Свет вспыхнул ярче, заревели фанфары, на стенах загорелась неоновая тема нынешнего шоу «Люди и звери». Ведущая, энергично покачивая крутыми бедрами, вышла на сцену, ослепительно улыбнулась.

— Люди и звери, — загадочно сказала она, — звери и люди. В чем мы похожи, а в чем расходимся. Над этим вопросом задумывались мыслители с глубины веков, но никогда этот вопрос не был так серьезен, как в последнее время. Сегодня гости нашей передачи — удивительные люди, чьи фамилии вы наверняка слышали: социолог, астроном, доктор наук Олег Танюков, ученый, первый рассчитавший точную орбиту кометы Амадея!

— Вааааааааау! — взревел зал.

«Надо же, этот „серый человечек“ еще и астроном», — подумал Васинцов.

— Автор нашумевшего бестселлера «Одиночество в толпе» Роберт Гнашевич! — торжественно выкрикнула ведущая.

— Ваааааааау! — подхватила массовка. — Ууууууу, — загудел зал, когда камера показала крупно звериную морду с мощными белыми клыками без намордника.

— Михаил Тарутин, дипломированный ловец!

— Вааааау!

— И наконец, командир спецподразделения «ГРИФ» подполковник Васинцов.

— Ааааааааааа, — взревел зал еще громче.

— Вот как, а меня, оказывается, любят, — усмехнулся Васинцов.


Васинцов соображал, что на фоне своих собеседников он выглядит совершенным идиотом. Доктор Танюков довольно убедительно вещал о человеческом социуме, неожиданно для себя столкнувшемся с иным социумом, с иной моралью, и о последствиях этого столкновения для человеческой цивилизации. Звероподобный Гнашевич уже дважды давал ведущей и девушке из зала дернуть себя за шерсть и пощупать уши — зрители в зале просто не верили, что зверь может так складно рассуждать о высоких материях и даже цитировать классиков на латыни и французском. Ловец Мишка поражал захватывающими историями о схватках один на один с самыми лютыми зверьми. И только Васинцов отвечал на каверзные вопросы ведущей либо бессвязно, либо односложно. Вот и теперь:

— Скажите, Геннадий Николаевич, — зловещим шепотом начала ведущая, — а каково это, идти на зверя? Что вы чувствуете, когда видите нечеловека?
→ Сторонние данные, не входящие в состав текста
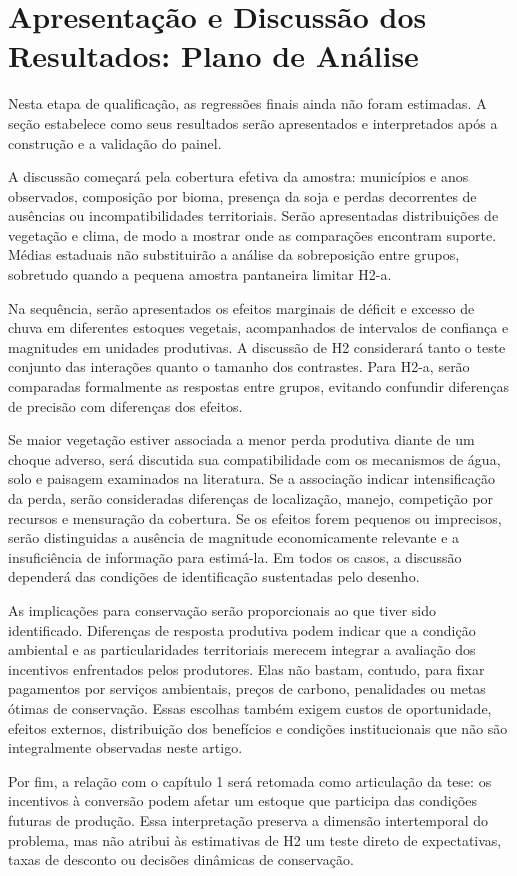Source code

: \section{Apresentação e Discussão dos Resultados: Plano de Análise}

Nesta etapa de qualificação, as regressões finais ainda não foram estimadas. A seção estabelece como seus resultados serão apresentados e interpretados após a construção e a validação do painel.

A discussão começará pela cobertura efetiva da amostra: municípios e anos observados, composição por bioma, presença da soja e perdas decorrentes de ausências ou incompatibilidades territoriais. Serão apresentadas distribuições de vegetação e clima, de modo a mostrar onde as comparações encontram suporte. Médias estaduais não substituirão a análise da sobreposição entre grupos, sobretudo quando a pequena amostra pantaneira limitar H2-a.

Na sequência, serão apresentados os efeitos marginais de déficit e excesso de chuva em diferentes estoques vegetais, acompanhados de intervalos de confiança e magnitudes em unidades produtivas. A discussão de H2 considerará tanto o teste conjunto das interações quanto o tamanho dos contrastes. Para H2-a, serão comparadas formalmente as respostas entre grupos, evitando confundir diferenças de precisão com diferenças dos efeitos.

Se maior vegetação estiver associada a menor perda produtiva diante de um choque adverso, será discutida sua compatibilidade com os mecanismos de água, solo e paisagem examinados na literatura. Se a associação indicar intensificação da perda, serão consideradas diferenças de localização, manejo, competição por recursos e mensuração da cobertura. Se os efeitos forem pequenos ou imprecisos, serão distinguidas a ausência de magnitude economicamente relevante e a insuficiência de informação para estimá-la. Em todos os casos, a discussão dependerá das condições de identificação sustentadas pelo desenho.

As implicações para conservação serão proporcionais ao que tiver sido identificado. Diferenças de resposta produtiva podem indicar que a condição ambiental e as particularidades territoriais merecem integrar a avaliação dos incentivos enfrentados pelos produtores. Elas não bastam, contudo, para fixar pagamentos por serviços ambientais, preços de carbono, penalidades ou metas ótimas de conservação. Essas escolhas também exigem custos de oportunidade, efeitos externos, distribuição dos benefícios e condições institucionais que não são integralmente observadas neste artigo.

Por fim, a relação com o capítulo 1 será retomada como articulação da tese: os incentivos à conversão podem afetar um estoque que participa das condições futuras de produção. Essa interpretação preserva a dimensão intertemporal do problema, mas não atribui às estimativas de H2 um teste direto de expectativas, taxas de desconto ou decisões dinâmicas de conservação.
— Я чувствую ответственность за выполнение задания, — брякнул Васинцов. — Я вижу зверя и знаю, что он опасен для людей, и я должен не допустить этой опасности.

— Вам приходилось убивать? — после отлично выдержанной паузы спросила ведущая.

— Да, и не раз. Но я убивал зверей.

— Вы убивали, защищаясь?

— Не всегда, нередко мы получали задание уничтожить зверя, как уничтожают бешеную собаку.

— Но нажимая на курок… вы представляете себе, что зверь — это вчерашний человек, что у него есть родные, близкие…

— Уважаемая Елена, если вы, допустим, сегодня поздней ночью будете возвращаться домой по темной улице и услышите за спиной шаги чикатила, увидите его оскаленную морду, вы вряд ли вспомните, что у него есть жена и дети. Поверьте, у вас возникнут совершенно иные чувства.

Елена Антоновна снисходительно улыбнулась. Васинцов сообразил, что сморозил очередную глупость, вряд ли эта теледива знает, что такое возвращаться домой по темному переулку. Скорее всего персональный шофер ее подвозит прямо к подъезду собственного особняка, напичканного всеми мыслимыми системами «противозверинки», кои в изобилии продаются в спецмагазинах.

— И вы считаете, что в отношениях со зверем может быть только один довод — ваша винтовка? — продолжала допытываться ведущая.

— Знаете, — устало сказал Васинцов, — в дикой природе тоже много обычных зверей, есть бобры, лисы, слоны, бегемоты, львы, крокодилы. Они живут, едят, размножаются. И у нас нет к ним особых претензий, скорее у них претензии к нам, людям, которые вытесняют диких животных из их привычных мест обитания, отнимают у зверей шкуры, чтобы сшить одежду или шапки. В природе дикий зверь не опасен, если его не трогать. Есть, правда, еще волки, и они порой приносят людям вред, нападая на скот. Тогда на них объявляется охота. Так вот, сами подумайте, что будет, если дикий зверь попадет в большой город? Сколько времени он может бороться со своими инстинктами, пока не нападет на человека? И если вы хотите знать мое мнение, мои доводы, то они таковы: звери должны жить отдельно от людей, так будет лучше нам всем.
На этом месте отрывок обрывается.